No land appears to have changed hands yet and an AFP correspondent saw Ethiopian tanks deployed to the area with their barrels facing Eritrea.
Some Irob people hope that peace between the neighbors could improve their situation.
The nearby Eritrean market town of Senafe would become accessible, potentially stimulating trade in the impoverished region.
Other locals hope warming relations will help them learn what happened to the 96 Irob people who disappeared during Eritrea’s occupation.
“Ever since the news, we’ve all been glued to the television,” said Abrahet Niguse, a trader whose husband was taken by Eritrean troops for allegedly giving food to Ethiopian soldiers.

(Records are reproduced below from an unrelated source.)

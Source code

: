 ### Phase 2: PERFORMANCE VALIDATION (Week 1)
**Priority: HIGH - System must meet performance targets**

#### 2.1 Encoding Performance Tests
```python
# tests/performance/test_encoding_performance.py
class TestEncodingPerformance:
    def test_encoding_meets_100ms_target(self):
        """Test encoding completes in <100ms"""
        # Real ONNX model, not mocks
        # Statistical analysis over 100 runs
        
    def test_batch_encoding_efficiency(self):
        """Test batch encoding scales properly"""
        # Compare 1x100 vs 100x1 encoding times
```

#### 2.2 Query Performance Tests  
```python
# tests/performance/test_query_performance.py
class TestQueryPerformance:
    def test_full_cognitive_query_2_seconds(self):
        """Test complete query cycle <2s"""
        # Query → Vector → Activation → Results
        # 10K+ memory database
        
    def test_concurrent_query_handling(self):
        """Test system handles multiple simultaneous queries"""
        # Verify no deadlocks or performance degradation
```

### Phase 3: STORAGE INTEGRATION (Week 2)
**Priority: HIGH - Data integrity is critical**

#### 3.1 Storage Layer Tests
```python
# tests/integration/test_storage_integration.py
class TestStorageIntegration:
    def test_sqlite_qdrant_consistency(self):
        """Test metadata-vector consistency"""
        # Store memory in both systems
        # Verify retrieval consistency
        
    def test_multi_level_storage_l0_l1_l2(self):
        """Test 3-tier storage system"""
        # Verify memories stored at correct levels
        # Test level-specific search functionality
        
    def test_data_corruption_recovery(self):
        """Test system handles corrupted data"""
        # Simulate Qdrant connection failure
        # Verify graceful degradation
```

“If the two countries make peace, maybe my husband will come back again.”
Eritrea, once vocal in demanding the land awarded to it by the UN, has toned down its appeals in recent weeks.
During his visit to Addis Ababa last week, Isaias hugged and joked with Abiy — but did not mention the issue.
The bond between the two men could make the exact demarcation of the new border irrelevant, according to Mammo Muchie, a professor at Tshwane University of Technology in South Africa.
“The border should be secondary now. The relationship is most important,” he said.
“(Borders) will always create problems.”
Many Irob people yearn for the era before the war when they could cross between their now artificially divided valleys.
“We want peace,” said Girmay Abraha, a driver born in the area. “But we believe it shouldn’t come by giving away land.”